It is reported in the literature that oxidative corrosion of carbon in Fe/N/C catalysts is one of the main causes of its performance decay. Hydrogen peroxide is inevitably generated in the ORR process, and the hydrogen peroxide is easy to generate Fenton reaction with Fe ions in the catalyst to generate strong oxidizing free radicals, so that the active center and the whole structure of the catalyst are seriously corroded. Therefore, the development of a high-activity, high-stability non-Fe-based M/N/C catalyst is of great importance.
Disclosure of Invention
The invention aims to solve the problems in the prior art and provides a non-noble metal oxygen reduction electrocatalyst W/N/C and a preparation method thereof.
In order to achieve the purpose, the invention adopts the following technical scheme:
a non-noble metal oxygen reduction electrocatalyst W/N/C is tungsten-nitrogen co-doped porous carbon with a rhombic dodecahedron shape, the particle size of the catalyst is 100-200 nm, and the mass percent of tungsten elements is 2% -5%.
The preparation method of the non-noble metal oxygen reduction electrocatalyst W/N/C comprises the following steps:
1) adding tungsten salt into a mixed solvent of an organic solvent and an alkali solution, performing ultrasonic dispersion, adding ZIF-8, stirring for a certain time, adding methanol, centrifuging, and drying to obtain a primary product;
2) carbonizing the dried primary product;
3) adding the carbonized product into NH3And (4) keeping the temperature for a certain time under the-Ar mixed atmosphere to obtain the non-noble metal oxygen reduction electrocatalyst W/N/C.

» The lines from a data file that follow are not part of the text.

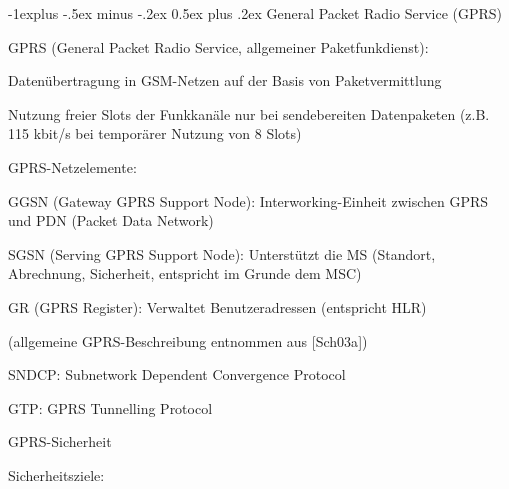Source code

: \documentclass[a4paper]{article}
\makeatletter
\renewcommand{\subsection}{\@startsection{subsection}{2}{0mm}%
 {-1explus -.5ex minus -.2ex}%
 {0.5ex plus .2ex}%
 {\normalfont\normalsize\bfseries}}
\makeatother
\begin{document}
\begin{multicols}{3}
      \subsection{General Packet Radio Service
            (GPRS)}

      \begin{itemize*}
            \item
            GPRS (General Packet Radio Service, allgemeiner Paketfunkdienst):

            \begin{itemize*}
                  \item Datenübertragung in GSM-Netzen auf der Basis von Paketvermittlung
                  \item Nutzung freier Slots der Funkkanäle nur bei sendebereiten Datenpaketen (z.B. 115 kbit/s bei temporärer Nutzung von 8 Slots)
            \end{itemize*}
            \item
            GPRS-Netzelemente:

            \begin{itemize*}
                  \item GGSN (Gateway GPRS Support Node): Interworking-Einheit zwischen GPRS und PDN (Packet Data Network)
                  \item SGSN (Serving GPRS Support Node): Unterstützt die MS (Standort, Abrechnung, Sicherheit, entspricht im Grunde dem MSC)
                  \item GR (GPRS Register): Verwaltet Benutzeradressen (entspricht HLR)
            \end{itemize*}
      \end{itemize*}

      (allgemeine GPRS-Beschreibung entnommen aus {[}Sch03a{]})



      \begin{itemize*}
            \item
            SNDCP: Subnetwork Dependent Convergence Protocol
            \item
            GTP: GPRS Tunnelling Protocol
      \end{itemize*}

      GPRS-Sicherheit

      \begin{itemize*}
            \item
            Sicherheitsziele:


\end{itemize*}
\end{multicols}
\end{document}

The mass ratio of the ZIF-8 to the tungsten salt to the organic solvent to the aqueous alkali is 1: 0.02-0.4: 157-240: 0.48-0.73.
The tungsten salt comprises tungsten hexachloride, ammonium paratungstate and phosphotungstic acid; the organic solvent comprises methanol, ethanol and isopropanol.
The alkali solution comprises a Tris (Tris) buffer solution, sodium hydroxide and potassium hydroxide, and the pH value of the alkali solution is 9-11.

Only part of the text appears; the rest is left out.